El chinorrín a estas alturas ya había recuperado parte de la compostura perdida. Los pocos parroquianos que habían ganado la porra apuraban sus copazos alborozados. Pagó todo lo debía e incluso le cobraron lo que no sin que el otro se molestara ni lo más mínimo.
Fue entonces cuando me dijo aquello sin venir a cuento:
-         No comple usté un teléfono chino.
-         ¿Y polque no?, contesté mimético como soy de lo mío.
-         Polque llevan un chip y lo espían.
-         Pues si me espían, que me espíen. A mí los chinos, y se lo digo sin ningún ánimo de ofender, me la refanfinflan.
-         Es peligloso. El chino ahora parecía demasiado hablador. Incluso se podría decir que pesado. Se dice pol Taiwan que los chinos pusieron un chip en todos sus teléfonos móviles. Imagínese usted que está con su chica, con su mujel, con su novia en la cama, y le dice ayyyy, Calmuchiña te voy a comel to el bacalao. ¿Qué sucede? Pues que a los dos minutos usted lecibe en el celulal un sms con lecetas de bacalao. Bacalao a la vizcaína, bacalao al pil pil, bacalao… ¿A usted esto no le palece molesto?

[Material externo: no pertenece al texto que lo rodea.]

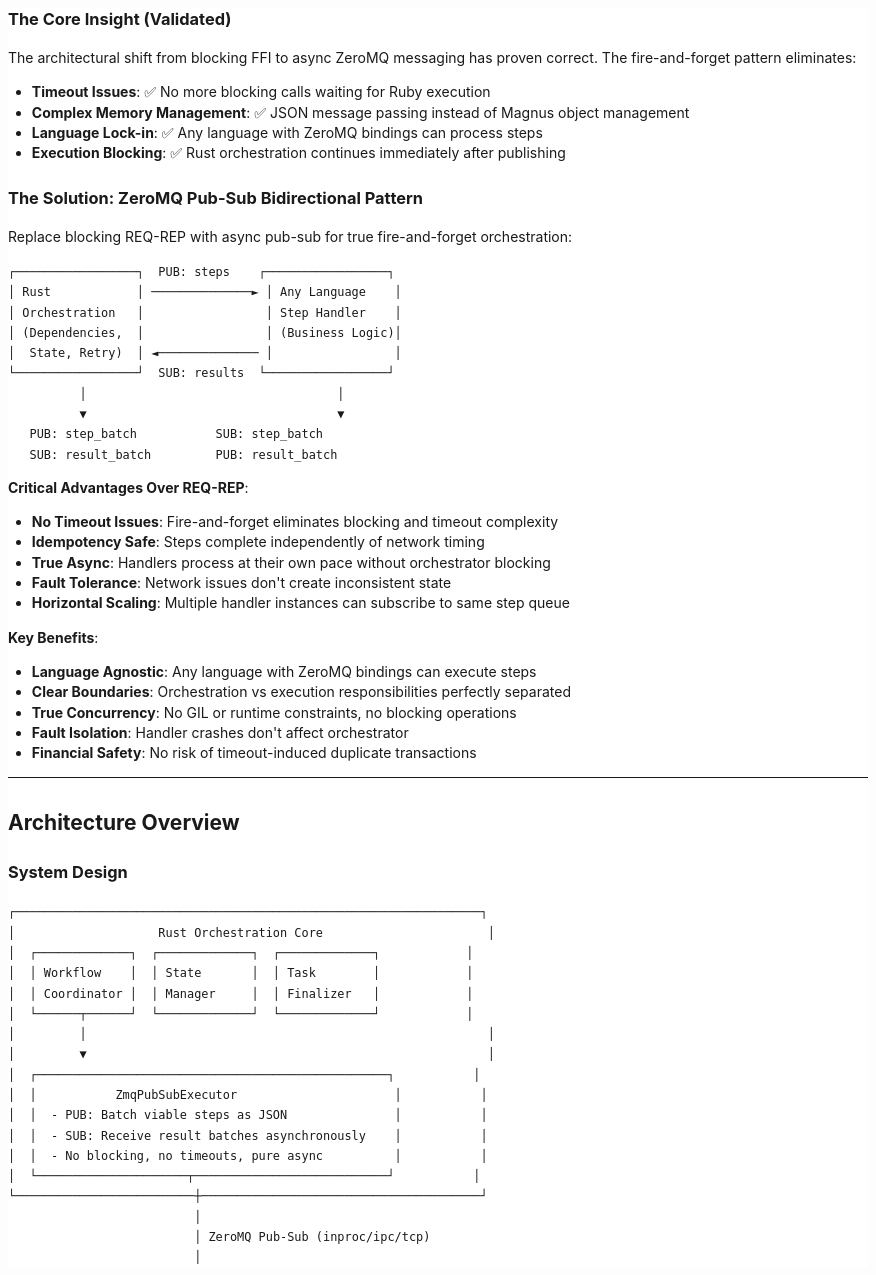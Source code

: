 ### The Core Insight (Validated)

The architectural shift from blocking FFI to async ZeroMQ messaging has proven correct. The fire-and-forget pattern eliminates:

- **Timeout Issues**: ✅ No more blocking calls waiting for Ruby execution
- **Complex Memory Management**: ✅ JSON message passing instead of Magnus object management  
- **Language Lock-in**: ✅ Any language with ZeroMQ bindings can process steps
- **Execution Blocking**: ✅ Rust orchestration continues immediately after publishing

### The Solution: ZeroMQ Pub-Sub Bidirectional Pattern

Replace blocking REQ-REP with async pub-sub for true fire-and-forget orchestration:

```
┌─────────────────┐  PUB: steps    ┌─────────────────┐
│ Rust            │ ──────────────► │ Any Language    │
│ Orchestration   │                 │ Step Handler    │
│ (Dependencies,  │                 │ (Business Logic)│
│  State, Retry)  │ ◄────────────── │                 │
└─────────────────┘  SUB: results  └─────────────────┘
          │                                   │
          ▼                                   ▼
   PUB: step_batch           SUB: step_batch
   SUB: result_batch         PUB: result_batch
```

**Critical Advantages Over REQ-REP**:
- **No Timeout Issues**: Fire-and-forget eliminates blocking and timeout complexity
- **Idempotency Safe**: Steps complete independently of network timing
- **True Async**: Handlers process at their own pace without orchestrator blocking
- **Fault Tolerance**: Network issues don't create inconsistent state
- **Horizontal Scaling**: Multiple handler instances can subscribe to same step queue

**Key Benefits**:
- **Language Agnostic**: Any language with ZeroMQ bindings can execute steps
- **Clear Boundaries**: Orchestration vs execution responsibilities perfectly separated
- **True Concurrency**: No GIL or runtime constraints, no blocking operations
- **Fault Isolation**: Handler crashes don't affect orchestrator
- **Financial Safety**: No risk of timeout-induced duplicate transactions

---

## Architecture Overview

### System Design

```
┌─────────────────────────────────────────────────────────────────┐
│                    Rust Orchestration Core                       │
│  ┌─────────────┐  ┌─────────────┐  ┌─────────────┐            │
│  │ Workflow    │  │ State       │  │ Task        │            │
│  │ Coordinator │  │ Manager     │  │ Finalizer   │            │
│  └──────┬──────┘  └─────────────┘  └─────────────┘            │
│         │                                                        │
│         ▼                                                        │
│  ┌─────────────────────────────────────────────────┐           │
│  │           ZmqPubSubExecutor                      │           │
│  │  - PUB: Batch viable steps as JSON               │           │
│  │  - SUB: Receive result batches asynchronously    │           │
│  │  - No blocking, no timeouts, pure async          │           │
│  └─────────────────────┬───────────────────────────┘           │
└─────────────────────────┼───────────────────────────────────────┘
                          │
                          │ ZeroMQ Pub-Sub (inproc/ipc/tcp)
                          │
```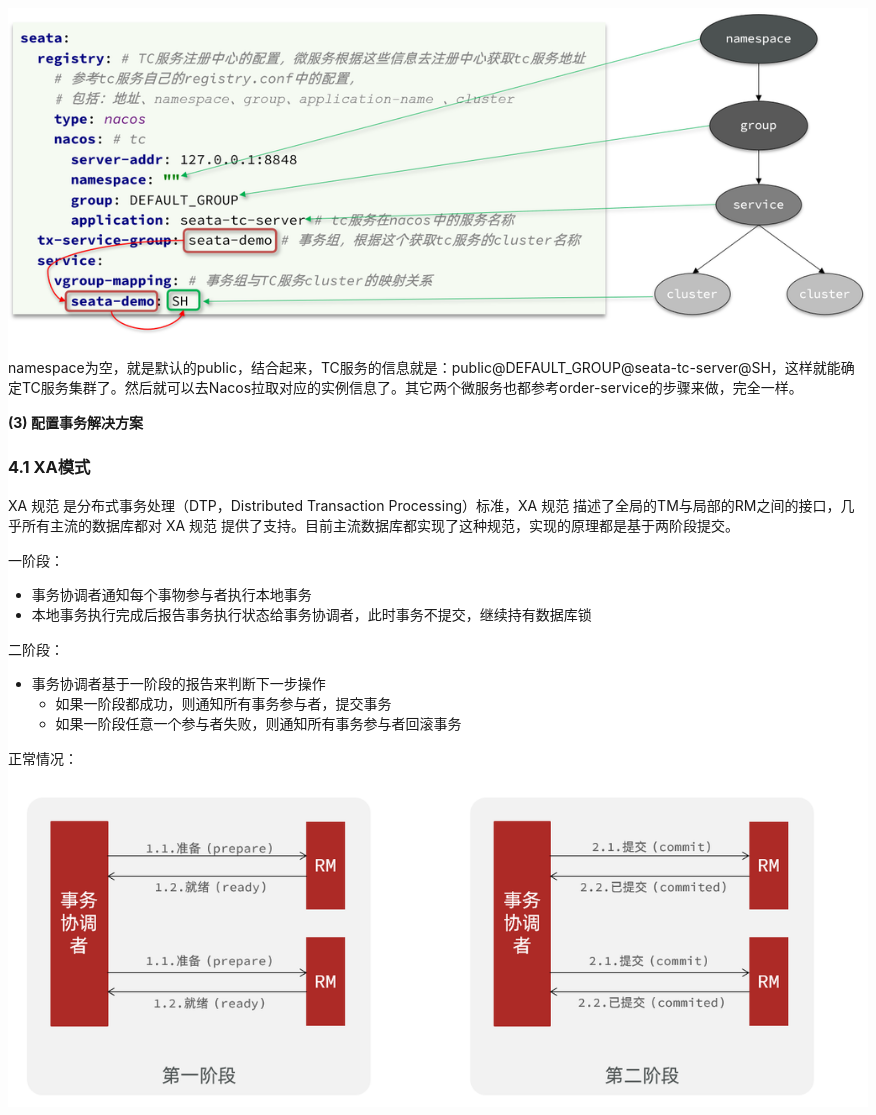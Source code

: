 ![image-20210724173654258](img/image-20210724173654258.png)

namespace为空，就是默认的public，结合起来，TC服务的信息就是：public@DEFAULT_GROUP@seata-tc-server@SH，这样就能确定TC服务集群了。然后就可以去Nacos拉取对应的实例信息了。其它两个微服务也都参考order-service的步骤来做，完全一样。

**(3) 配置事务解决方案**

### 4.1 XA模式

XA 规范 是分布式事务处理（DTP，Distributed Transaction Processing）标准，XA 规范 描述了全局的TM与局部的RM之间的接口，几乎所有主流的数据库都对 XA 规范 提供了支持。目前主流数据库都实现了这种规范，实现的原理都是基于两阶段提交。

一阶段：

- 事务协调者通知每个事物参与者执行本地事务
- 本地事务执行完成后报告事务执行状态给事务协调者，此时事务不提交，继续持有数据库锁

二阶段：

- 事务协调者基于一阶段的报告来判断下一步操作
  - 如果一阶段都成功，则通知所有事务参与者，提交事务
  - 如果一阶段任意一个参与者失败，则通知所有事务参与者回滚事务

正常情况：

<img src="img/image-20210724174102768.png" alt="image-20210724174102768" style="zoom:80%;" />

-         Pues hombre, contesté al chino sin pensar demasiado en lo que estaba diciendo, con sacarle los datos al móvil asunto resuelto, ¿no?

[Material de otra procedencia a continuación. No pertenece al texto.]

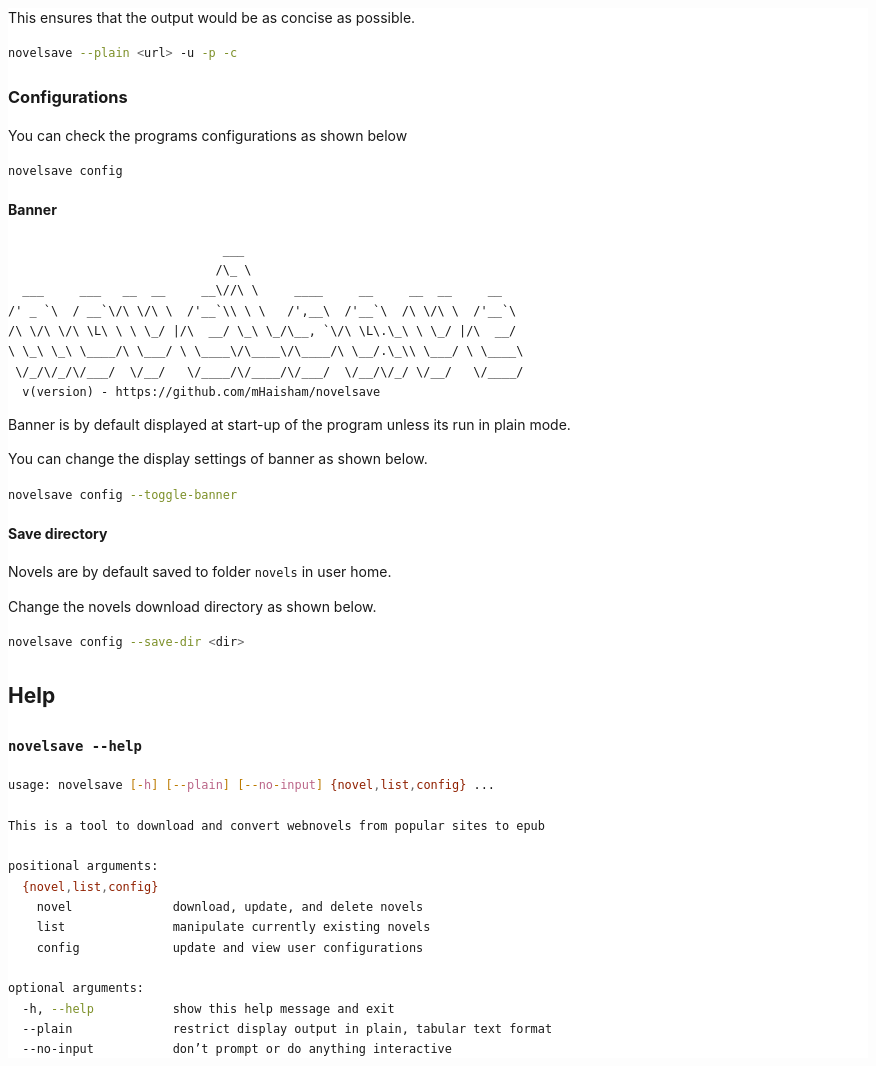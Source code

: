 This ensures that the output would be as concise as possible.

```bash
novelsave --plain <url> -u -p -c
```

### Configurations

You can check the programs configurations as shown below

```bash
novelsave config
```

#### Banner

``````
                              ___                                       
                             /\_ \                                      
  ___     ___   __  __     __\//\ \     ____     __     __  __     __   
/' _ `\  / __`\/\ \/\ \  /'__`\\ \ \   /',__\  /'__`\  /\ \/\ \  /'__`\ 
/\ \/\ \/\ \L\ \ \ \_/ |/\  __/ \_\ \_/\__, `\/\ \L\.\_\ \ \_/ |/\  __/ 
\ \_\ \_\ \____/\ \___/ \ \____\/\____\/\____/\ \__/.\_\\ \___/ \ \____\
 \/_/\/_/\/___/  \/__/   \/____/\/____/\/___/  \/__/\/_/ \/__/   \/____/
  v(version) - https://github.com/mHaisham/novelsave
``````

Banner is by default displayed at start-up of the program unless its run in plain mode.

You can change the display settings of banner as shown below.

```bash
novelsave config --toggle-banner
```

#### Save directory

Novels are by default saved to folder `novels` in user home.

Change the novels download directory as shown below.

```bash
novelsave config --save-dir <dir>
```

## Help

### `novelsave --help`

```bash
usage: novelsave [-h] [--plain] [--no-input] {novel,list,config} ...

This is a tool to download and convert webnovels from popular sites to epub

positional arguments:
  {novel,list,config}
    novel              download, update, and delete novels
    list               manipulate currently existing novels
    config             update and view user configurations

optional arguments:
  -h, --help           show this help message and exit
  --plain              restrict display output in plain, tabular text format
  --no-input           don’t prompt or do anything interactive
```


[webnovel.com]: https://www.webnovel.com
[wuxiaworld.co]: https://www.wuxiaworld.co
[boxnovel.com]: https://www.boxnovel.co
[readlightnovel.org]: https://www.readlightnovel.org
[insanitycave.poetry]: https://insanitycave.poetry.blog
[ktlchamber.wordpress]: https://ktlchamber.wordpress.com
[kieshitl.wordpress]: https://kieshitl.wordpress.com
[scribblehub.com]: https://www.scribblehub.com
[mtlnovel.com]: https://www.mtlnovel.com
[fanfiction.net]: https://www.fanfiction.net
[novelfull.com]: https://novelfull.com
[wuxiaworld.com]: https://www.wuxiaworld.com
[royalroad.com]: https://www.royalroad.com
[wattpad.com]: https://www.wattpad.com
[forums.spacebattles.com]: https://forums.spacebattles.com
[forums.sufficientvelocity.com]: https://forums.sufficientvelocity.com
[dragontea.ink]: https://dragontea.ink
[novelsite.net]: https://novelsite.net
[foxaholic.com]: https://foxaholic.com
[chrysanthemumgarden.com]: https://chrysanthemumgarden.com
[peachpitting.com]: https://peachpitting.com
[betwixtedbutterfly.com]: https://betwixtedbutterfly.com
[dummynovels.com]: https://dummynovels.com
[chickengege.org]: https://www.chickengege.org
[wuxiaworld.online]: https://wuxiaworld.online
[novelonlinefull.com]: https://novelonlinefull.com
[novelpassion.com]: https://www.novelpassion.com
[novelfun.net]: https://novelfun.net
[novelhall.com]: https://www.novelhall.com
[novelsrock.com]: https://novelsrock.com
[wlnupdates.com]: https://www.wlnupdates.com
[novelupdates.com]: https://www.novelupdates.com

-         Usted sablá. Pol cielto, que me dijo Calmuchiña que la tenía como un pelcebe. ¿Me podlía decil si eso es bueno o es malo?
-         Eso es buenísimo, amigo Chinolli, dicen que los percebes tienen un miembro que es veintisiete veces su tamaño. Así que, según Calmuchiña, a usted la minga le debe llegar, por lo menos, hasta las afueras de Carballo.
Después de aquel extraño encuentro he tomado la decisión de sacarle los datos al móvil todas las noches y siestas de guardar. Como diría alguien que yo me sé “pol si ascaso”. Más vale plevenil que lamental.